Song by Kendrick Lamar

from the album Damn
- Released: April 14, 2017
- Recorded: 2017
- Genre: Hip-hop; soul; psychedelic;
- Length: 4:35
- Label: Top Dawg; Aftermath; Interscope;
- Songwriters: Kendrick Duckworth; Steve Lacy; Anna Wise; Anthony Tiffith;
- Producers: Lacy; Tiffith; Bēkon (add.);

= Pride (Kendrick Lamar song) =

"Pride" (stylized as "PRIDE.") is a song by American rapper Kendrick Lamar, taken from his fourth studio album Damn, released on April 14, 2017. The seventh track on the album (eighth on the Collector's Edition of Damn), the song was written by Lamar, Steve Lacy, Anna Wise, and Anthony Tiffith, and produced by Lacy and Tiffith, with additional production by Bēkon. "Pride" charted in multiple countries in 2017.

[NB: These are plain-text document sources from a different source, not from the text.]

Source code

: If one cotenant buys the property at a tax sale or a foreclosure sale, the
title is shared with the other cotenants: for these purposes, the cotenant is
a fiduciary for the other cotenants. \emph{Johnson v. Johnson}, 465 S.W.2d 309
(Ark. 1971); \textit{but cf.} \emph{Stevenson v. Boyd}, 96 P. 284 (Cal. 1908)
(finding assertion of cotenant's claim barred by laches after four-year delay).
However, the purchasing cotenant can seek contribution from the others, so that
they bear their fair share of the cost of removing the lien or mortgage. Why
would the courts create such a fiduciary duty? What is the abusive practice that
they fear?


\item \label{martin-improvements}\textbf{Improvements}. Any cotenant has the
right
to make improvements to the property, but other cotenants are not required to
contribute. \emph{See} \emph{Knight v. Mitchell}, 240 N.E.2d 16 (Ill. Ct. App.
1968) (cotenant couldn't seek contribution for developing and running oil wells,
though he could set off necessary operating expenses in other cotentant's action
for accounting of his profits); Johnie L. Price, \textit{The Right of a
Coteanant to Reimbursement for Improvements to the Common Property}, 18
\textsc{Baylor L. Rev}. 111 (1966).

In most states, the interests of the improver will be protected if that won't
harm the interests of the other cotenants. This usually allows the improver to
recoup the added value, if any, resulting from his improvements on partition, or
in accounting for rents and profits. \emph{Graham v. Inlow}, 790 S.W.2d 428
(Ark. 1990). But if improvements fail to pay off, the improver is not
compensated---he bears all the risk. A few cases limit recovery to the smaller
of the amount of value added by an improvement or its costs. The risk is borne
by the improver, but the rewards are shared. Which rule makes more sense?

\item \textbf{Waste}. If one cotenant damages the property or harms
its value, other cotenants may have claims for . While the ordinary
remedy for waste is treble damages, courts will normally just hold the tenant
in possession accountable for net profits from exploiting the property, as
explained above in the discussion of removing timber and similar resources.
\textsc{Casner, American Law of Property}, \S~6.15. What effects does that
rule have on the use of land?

The song features background vocals from producer Steve Lacy and singer Anna Wise, the latter having previously collaborated with Lamar on "These Walls", which won her a Grammy Award for Best Rap/Sung Collaboration. In April 2023, the song was used at the end of the series finale of John Singleton's FX crime drama series Snowfall.

== Writing ==
The song features songwriting collaborations from American singer Anna Wise who, prior to her work on "Pride", won the Grammy Award for Best Rap/Sung Collaboration in 2016 with Lamar for his song "These Walls", from his third studio album To Pimp a Butterfly.

== Production ==
According to producer Steve Lacy, he created the beat for "Pride" on his iPhone 6. Lacy also said that before the song's release, it was originally titled "Wasn't There" before being renamed to "Pride".

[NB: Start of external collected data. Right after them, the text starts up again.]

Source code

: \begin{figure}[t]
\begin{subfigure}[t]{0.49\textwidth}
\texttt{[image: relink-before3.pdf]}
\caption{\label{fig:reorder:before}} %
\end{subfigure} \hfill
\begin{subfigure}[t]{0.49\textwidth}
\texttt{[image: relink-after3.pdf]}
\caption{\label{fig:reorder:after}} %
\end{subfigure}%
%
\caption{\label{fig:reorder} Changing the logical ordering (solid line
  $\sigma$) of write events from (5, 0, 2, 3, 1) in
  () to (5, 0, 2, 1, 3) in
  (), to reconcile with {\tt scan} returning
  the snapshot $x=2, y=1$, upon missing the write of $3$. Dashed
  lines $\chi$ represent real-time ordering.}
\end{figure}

The song has a tempo of 139 BPM and is in the key of E minor.

== Critical reception ==
The song has received critical acclaim from fans and critics alike. In a mixed review, Maeve McDermott of USA Today said the song was not that memorable, but its enjoyable mix of influences make it worth listening to. "Pride" is widely regarded as one of Kendrick Lamar's best songs.

== Lost verse ==
Shortly after the release of Damn, a lost handwritten verse from "Pride" was released by the co-president of Top Dawg Entertainment, Punch, on his Instagram page. The lost verse reads as follows:
Pride is my biggest sin
I tried to fight it but I never win
Lay'n myself down in the beds I made
Karma is always knockin with capital K's
It started when I was toss'n my life in the sand
Cross'n the street, momma don't you hold my hand
Time revealing itself
My ways are magnified
Same patterns requiring that I never camouflaged
Looking at me in shock you found my identity
Asking yourself do I have room 4 empathy
Everything is subject 2 change
But not me

== Live performances ==
Lamar performed "Pride" live at the Coachella Valley Music and Arts Festival on April 23, 2017.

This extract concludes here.